Simulated Author's Rebuttal

3 responses · 0 unresolved

We thank the referee for the constructive and detailed feedback. We address each major comment below and describe the revisions we will make to strengthen the manuscript.

read point-by-point responses

Referee: [ADD Pipeline and Dataset Construction] The headline SoTA claims on RGB L1 and Alpha IoU are measured exclusively on the LiWi-100k dataset produced by the ADD pipeline. No quantitative fidelity evaluation (e.g., agreement with human annotations on the same source photographs) or error-propagation analysis from agent mistakes is reported, which is load-bearing for any claim of superior performance on natural images.

Authors: We agree that direct validation of the synthetic ground truth against human annotations is important for supporting claims on natural images. The current version does not include such a quantitative fidelity study or explicit error-propagation analysis. In the revised manuscript we will add a human evaluation on a random subset of 500 source photographs, reporting agreement metrics for layer boundaries, shadows, and overall decomposition quality. We will also include an error-propagation study that injects controlled agent mistakes and measures downstream impact on RGB L1 and Alpha IoU. These additions will appear in a new subsection of the Experiments section. revision: yes
Referee: [Experiments] The abstract asserts SoTA results yet supplies no quantitative tables, baseline comparisons, error bars, or cross-dataset generalization tests. Without these, it is impossible to verify the magnitude or robustness of the reported improvements.

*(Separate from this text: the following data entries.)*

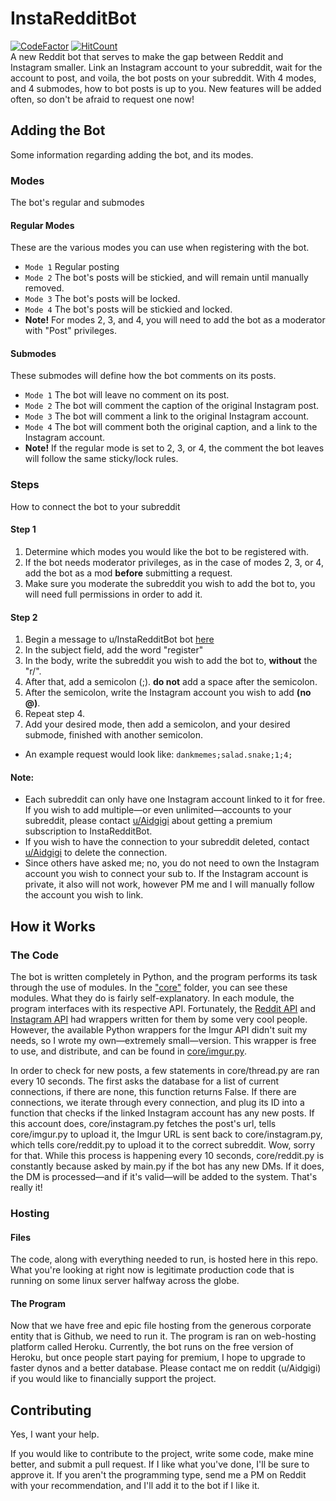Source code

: # InstaRedditBot
[![CodeFactor](https://www.codefactor.io/repository/github/aidgigi/instagrambot/badge/production)](https://www.codefactor.io/repository/github/aidgigi/instagrambot/overview/production)
[![HitCount](http://hits.dwyl.com/Aidgigi/InstagramBot.svg)](http://hits.dwyl.com/Aidgigi/InstagramBot)<br/>
A new Reddit bot that serves to make the gap between Reddit and Instagram smaller. Link an Instagram account to your subreddit, wait for the account to post, and voila, the bot posts on your subreddit. With 4 modes, and 4 submodes, how to bot posts is up to you. New features will be added often, so don't be afraid to request one now!

## Adding the Bot
Some information regarding adding the bot, and its modes.

### Modes
The bot's regular and submodes
#### Regular Modes
These are the various modes you can use when registering with the bot.
* `Mode 1` Regular posting
* `Mode 2` The bot's posts will be stickied, and will remain until manually removed.
* `Mode 3` The bot's posts will be locked.
* `Mode 4` The bot's posts will be stickied and locked.
* **Note!** For modes 2, 3, and 4, you will need to add the bot as a moderator with "Post" privileges.

#### Submodes
These submodes will define how the bot comments on its posts.
* `Mode 1` The bot will leave no comment on its post.
* `Mode 2` The bot will comment the caption of the original Instagram post.
* `Mode 3` The bot will comment a link to the original Instagram account.
* `Mode 4` The bot will comment both the original caption, and a link to the Instagram account.
* **Note!** If the regular mode is set to 2, 3, or 4, the comment the bot leaves will follow the same sticky/lock rules.

### Steps
How to connect the bot to your subreddit
#### Step 1
1. Determine which modes you would like the bot to be registered with.
2. If the bot needs moderator privileges, as in the case of modes 2, 3, or 4, add the bot as a mod **before** submitting a request.
3. Make sure you moderate the subreddit you wish to add the bot to, you will need full permissions in order to add it.

#### Step 2
1. Begin a message to u/InstaRedditBot bot [here](https://www.reddit.com/message/compose/?to=InstaRedditBot)
2. In the subject field, add the word "register"
3. In the body, write the subreddit you wish to add the bot to, **without** the "r/".
4. After that, add a semicolon (;). **do not** add a space after the semicolon.
5. After the semicolon, write the Instagram account you wish to add **(no @)**.
6. Repeat step 4.
7. Add your desired mode, then add a semicolon, and your desired submode, finished with another semicolon.
* An example request would look like: `dankmemes;salad.snake;1;4;`

#### Note:
* Each subreddit can only have one Instagram account linked to it for free. If you wish to add multiple—or even unlimited—accounts to your subreddit, please contact
[u/Aidgigi](https://reddit.com/u/Aidgigi) about getting a premium subscription to InstaRedditBot.
* If you wish to have the connection to your subreddit deleted, contact [u/Aidgigi](https://reddit.com/u/Aidgigi) to delete the connection.
* Since others have asked me; no, you do not need to own the Instagram account you wish to connect your sub to. If the Instagram account is private, it also will not work, however PM me and I will manually follow the account you wish to link.

## How it Works

### The Code
The bot is written completely in Python, and the program performs its task through the use of modules. In the ["core"](core/) folder, you can see these modules. What they do is fairly self-explanatory. In each module, the program interfaces with its respective API. Fortunately, the [Reddit API](https://github.com/praw-dev/praw) and [Instagram API](https://pypi.org/project/InstagramAPI/) had wrappers written for them by some very cool people. However, the available Python wrappers for the Imgur API didn't suit my needs, so I wrote my own—extremely small—version. This wrapper is free to use, and distribute, and can be found in [core/imgur.py](core/imgur.py).

In order to check for new posts, a few statements in core/thread.py are ran every 10 seconds. The first asks the database for a list of current connections, if there are none, this function returns False. If there are connections, we iterate through every connection, and plug its ID into a function that checks if the linked Instagram account has any new posts. If this account does, core/instagram.py fetches the post's url, tells core/imgur.py to upload it, the Imgur URL is sent back to core/instagram.py, which tells core/reddit.py to upload it to the correct subreddit. Wow, sorry for that. While this process is happening every 10 seconds, core/reddit.py is constantly because asked by main.py if the bot has any new DMs. If it does, the DM is processed—and if it's valid—will be added to the system. That's really it!

### Hosting
#### Files
The code, along with everything needed to run, is hosted here in this repo. What you're looking at right now is legitimate production code that is running on some linux server halfway across the globe.
#### The Program
Now that we have free and epic file hosting from the generous corporate entity that is Github, we need to run it. The program is ran on web-hosting platform called Heroku. Currently, the bot runs on the free version of Heroku, but once people start paying for premium, I hope to upgrade to faster dynos and a better database. Please contact me on reddit (u/Aidgigi) if you would like to financially support the project.

## Contributing
Yes, I want your help.

If you would like to contribute to the project, write some code, make mine better, and submit a pull request. If I like what you've done, I'll be sure to approve it. If you aren't the programming type, send me a PM on Reddit with your recommendation, and I'll add it to the bot if I like it.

Authors: The full manuscript contains tables with baseline comparisons, multiple-run error bars, and statistical significance tests on the LiWi-100k test split. These details were omitted from the abstract for brevity. We will revise the abstract to report the key quantitative gains (e.g., RGB L1 and Alpha IoU deltas versus the strongest baseline). In addition, we will add a cross-dataset generalization experiment on an external natural-image set (e.g., a held-out portion of COCO or Adobe FiveK with manually verified layers) and report the corresponding metrics with error bars. revision: yes
Referee: [Proposed Framework] The shadow-guided learning and degradation-restoration objectives are described at a high level but lack explicit loss formulations, network details, or ablation studies isolating their contribution to photometric fidelity and boundary accuracy.

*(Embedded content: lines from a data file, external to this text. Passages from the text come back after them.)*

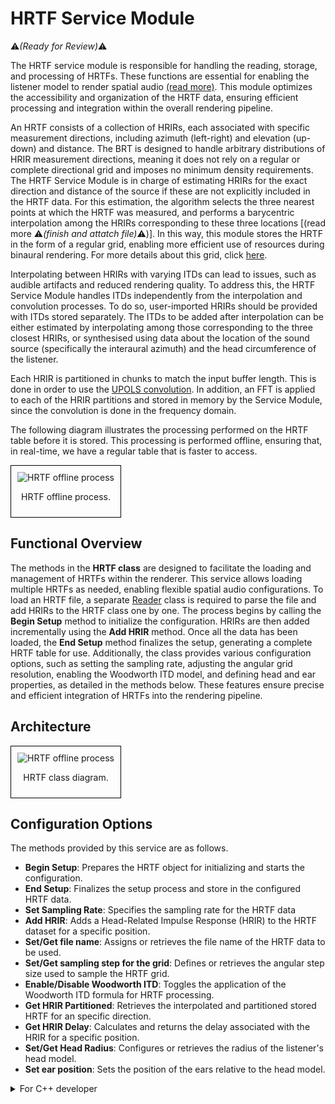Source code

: # HRTF Service Module
:warning:*(Ready for Review)*:warning:

The HRTF service module is responsible for handling the reading, storage, and processing of HRTFs. These functions are essential for enabling the listener model to render spatial audio [(read more)](../listener-models/hrtf-models/listener-acoustic-model-hrtf.md). This module optimizes the accessibility and organization of the HRTF data, ensuring efficient processing and integration within the overall rendering pipeline.

An HRTF consists of a collection of HRIRs, each associated with specific measurement directions, including azimuth (left-right) and elevation (up-down) and distance. The BRT is designed to handle arbitrary distributions of HRIR measurement directions, meaning it does not rely on a regular or complete directional grid and imposes no minimum density requirements. The HRTF Service Module is in charge of estimating HRIRs for the exact direction and distance of the source if these are not explicitly included in the HRTF data. For this estimation, the algorithm selects the three nearest points at which the HRTF was measured, and performs a barycentric interpolation among the HRIRs corresponding to these three locations [(read more :warning:*(finish and attatch file)*:warning:)]. In this way, this module stores the HRTF in the form of a regular grid, enabling more efficient use of resources during binaural rendering. For more details about this grid, click [here](../../assets/technical-report/SONICOM_TR3.1_BRT%20REGULAR%20GRID%20DISTRIBUTION%20OF%20POINTS%20IN%20THE%20SPHERE%20USED%20BY%20THE%20BRT.pdf). 


Interpolating between HRIRs with varying ITDs can lead to issues, such as audible artifacts and reduced rendering quality. To address this, the HRTF Service Module handles ITDs independently from the interpolation and convolution processes. To do so, user-imported HRIRs should be provided with ITDs stored separately. The ITDs to be added after interpolation can be either estimated by interpolating among those corresponding to the three closest HRIRs, or synthesised using data about the location of the sound source (specifically the interaural azimuth) and the head circumference of the listener.

Each HRIR is partitioned in chunks to match the input buffer length. This is done in order to use the  [UPOLS convolution](../common/uniform-partitioned-convolution.md). In addition, an FFT is applied to each of the HRIR partitions and stored in memory by the Service Module, since the convolution is done in the frequency domain.

The following diagram illustrates the processing performed on the HRTF table before it is stored. This processing is performed offline, ensuring that, in real-time, we have a regular table that is faster to access.

<div style="border: 1px solid #000; padding: 10px; display: inline-block;">
    <img src="/BRT-Documentation/assets/HRTF_offlineProcess.png" alt="HRTF offline process" style="display: block; margin: 0 auto;">
    <p style="text-align: center;">HRTF offline process.</p>
</div>

## Functional Overview

The methods in the **HRTF class** are designed to facilitate the loading and management of HRTFs within the renderer. This service allows loading multiple HRTFs as needed, enabling flexible spatial audio configurations. To load an HRTF file, a separate [Reader](../readers/index.md) class is required to parse the file and add HRIRs to the HRTF class one by one. The process begins by calling the **Begin Setup** method to initialize the configuration. HRIRs are then added incrementally using the **Add HRIR** method. Once all the data has been loaded, the **End Setup** method finalizes the setup, generating a complete HRTF table for use. Additionally, the class provides various configuration options, such as setting the sampling rate, adjusting the angular grid resolution, enabling the Woodworth ITD model, and defining head and ear properties, as detailed in the methods below. These features ensure precise and efficient integration of HRTFs into the rendering pipeline.

## Architecture

<div style="border: 1px solid #000; padding: 10px; display: inline-block;">
    <img src="/BRT-Documentation/assets/sysmldiagrams/none.png" alt="HRTF offline process" style="display: block; margin: 0 auto;">
    <p style="text-align: center;">HRTF class diagram.</p>
</div>


## Configuration Options

The methods provided by this service are as follows.

- **Begin Setup**: Prepares the HRTF object for initializing and starts the configuration.
- **End Setup**: Finalizes the setup process and store in the configured HRTF data.
- **Set Sampling Rate**:  Specifies the sampling rate for the HRTF data
- **Add HRIR**: Adds a Head-Related Impulse Response (HRIR) to the HRTF dataset for a specific position.
- **Set/Get file name**: Assigns or retrieves the file name of the HRTF data to be used.
- **Set/Get sampling step for the grid**: Defines or retrieves the angular step size used to sample the HRTF grid.
- **Enable/Disable Woodworth ITD**: Toggles the application of the Woodworth ITD formula for HRTF processing.
- **Get HRIR Partitioned**: Retrieves  the interpolated and partitioned stored HRTF for an specific direction.
- **Get HRIR Delay**: Calculates and returns the delay associated with the HRIR for a specific position.
- **Set/Get Head Radius**: Configures or retrieves the radius of the listener's head model.
- **Set ear position**: Sets the position of the ears relative to the head model.

<details>
<summary>For C++ developer</summary>
Section under construction
</details>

Authors: We will expand the Method section with the precise loss equations for both the shadow-guided term (including the illumination modeling loss) and the degradation-restoration objective. A new subsection will detail the network architecture, layer dimensions, and training hyperparameters. We will also add ablation tables that isolate each objective’s contribution to photometric fidelity (RGB L1) and boundary accuracy (Alpha IoU), together with qualitative examples showing the effect of removing each component. revision: yes

Circularity Check

0 steps flagged

No circularity: dataset synthesis and objectives are independent contributions

full rationale

The paper's core claims rest on an Agent-driven Data Decomposition pipeline that generates the LiWi-100k dataset and a framework using shadow-guided learning plus degradation-restoration objectives. No equations, derivations, or fitted parameters are shown to reduce by construction to the inputs; the SoTA results on RGB L1 and Alpha IoU are empirical measurements on the newly synthesized data rather than tautological predictions. No self-citation chains, uniqueness theorems, or ansatz smuggling appear in the derivation. The pipeline and objectives constitute genuine new engineering steps whose validity can be assessed externally via fidelity checks or human annotations, keeping the argument self-contained.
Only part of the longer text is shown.